Would you copy the entries that follow exactly, leaving out every picture?
Records supplied: Begin
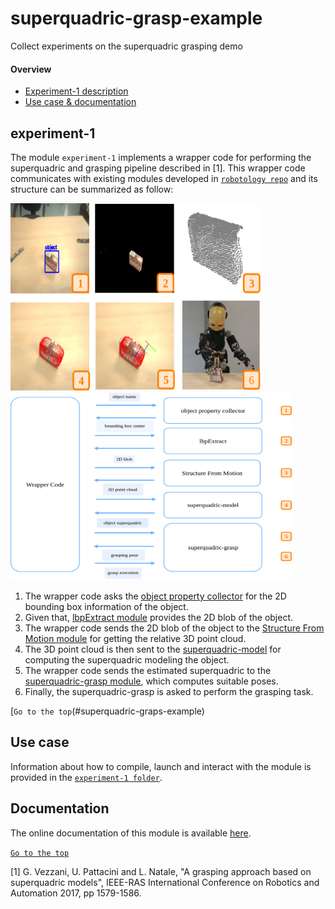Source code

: # superquadric-grasp-example
Collect experiments on the superquadric grasping demo

#### Overview
- [Experiment-1 description](#experiment-1)
- [Use case & documentation](#use-case)

## experiment-1
The module `experiment-1` implements a wrapper code for performing the superquadric and grasping pipeline described in [1].
This wrapper code communicates with existing modules developed in [`robotology repo`](https://github.com/robotology) and its structure can be summarized as follow:


<img src="https://github.com/robotology-playground/experiment-new-grasp/blob/master/experiment-1/misc/298761_Vezzani_Figure3.JPEG" width=400 height=300> <img src="https://github.com/robotology-playground/experiment-new-grasp/blob/master/experiment-1/misc/298761_Vezzani_Figure2.JPEG" width=450 height=300> 



1) The wrapper code asks the [object property collector](http://wiki.icub.org/brain/group__objectsPropertiesCollector.html) for the 2D bounding box information of the object.
2) Given that, [lbpExtract module](https://github.com/robotology/segmentation) provides the 2D blob of the object.
3) The wrapper code sends the 2D blob of the object to the [Structure From Motion module](https://github.com/robotology/stereo-vision) for getting the relative 3D point cloud.
4) The 3D point cloud is then sent to the [superquadric-model](https://github.com/robotology/superquadric-model) for computing the superquadric modeling the object.
5) The wrapper code sends the estimated superquadric to the [superquadric-grasp module](https://github.com/robotology/superquadric-grasp), which computes suitable poses.
6) Finally, the superquadric-grasp is asked to perform the grasping task.

[`Go to the top`(#superquadric-graps-example)
## Use case
Information about how to compile,  launch and interact with the module is provided in the [`experiment-1 folder`](https://github.com/robotology-playground/experiment-new-grasp/tree/master/experiment-1).

## Documentation
The online documentation of this module is available [here](http://robotology.github.com/superquadric-grasp-example/experiment-1).

[`Go to the top`](#superquadric-graps-example)

[1] G. Vezzani, U. Pattacini and L. Natale, "A grasping approach based on superquadric models", IEEE-RAS International Conference on Robotics and Automation 2017, pp 1579-1586.
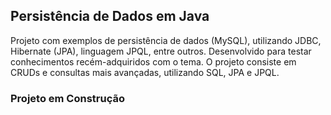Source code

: <h2> Persistência de Dados em Java </h2>

Projeto com exemplos de persistência de dados (MySQL), utilizando JDBC, Hibernate (JPA), linguagem JPQL, entre outros. Desenvolvido para testar conhecimentos recém-adquiridos com o tema.
O projeto consiste em CRUDs e consultas mais avançadas, utilizando SQL, JPA e JPQL.

<h3>Projeto em Construção</h3>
Records supplied: End
**Solution to the exercise**
Source code

: # superquadric-grasp-example
Collect experiments on the superquadric grasping demo

#### Overview
- [Experiment-1 description](#experiment-1)
- [Use case & documentation](#use-case)

## experiment-1
The module `experiment-1` implements a wrapper code for performing the superquadric and grasping pipeline described in [1].
This wrapper code communicates with existing modules developed in [`robotology repo`](https://github.com/robotology) and its structure can be summarized as follow:


<img src="https://github.com/robotology-playground/experiment-new-grasp/blob/master/experiment-1/misc/298761_Vezzani_Figure3.JPEG" width=400 height=300> <img src="https://github.com/robotology-playground/experiment-new-grasp/blob/master/experiment-1/misc/298761_Vezzani_Figure2.JPEG" width=450 height=300> 



1) The wrapper code asks the [object property collector](http://wiki.icub.org/brain/group__objectsPropertiesCollector.html) for the 2D bounding box information of the object.
2) Given that, [lbpExtract module](https://github.com/robotology/segmentation) provides the 2D blob of the object.
3) The wrapper code sends the 2D blob of the object to the [Structure From Motion module](https://github.com/robotology/stereo-vision) for getting the relative 3D point cloud.
4) The 3D point cloud is then sent to the [superquadric-model](https://github.com/robotology/superquadric-model) for computing the superquadric modeling the object.
5) The wrapper code sends the estimated superquadric to the [superquadric-grasp module](https://github.com/robotology/superquadric-grasp), which computes suitable poses.
6) Finally, the superquadric-grasp is asked to perform the grasping task.

[`Go to the top`(#superquadric-graps-example)
## Use case
Information about how to compile,  launch and interact with the module is provided in the [`experiment-1 folder`](https://github.com/robotology-playground/experiment-new-grasp/tree/master/experiment-1).

## Documentation
The online documentation of this module is available [here](http://robotology.github.com/superquadric-grasp-example/experiment-1).

[`Go to the top`](#superquadric-graps-example)

[1] G. Vezzani, U. Pattacini and L. Natale, "A grasping approach based on superquadric models", IEEE-RAS International Conference on Robotics and Automation 2017, pp 1579-1586.
Source code

: <h2> Persistência de Dados em Java </h2>

Projeto com exemplos de persistência de dados (MySQL), utilizando JDBC, Hibernate (JPA), linguagem JPQL, entre outros. Desenvolvido para testar conhecimentos recém-adquiridos com o tema.
O projeto consiste em CRUDs e consultas mais avançadas, utilizando SQL, JPA e JPQL.

<h3>Projeto em Construção</h3>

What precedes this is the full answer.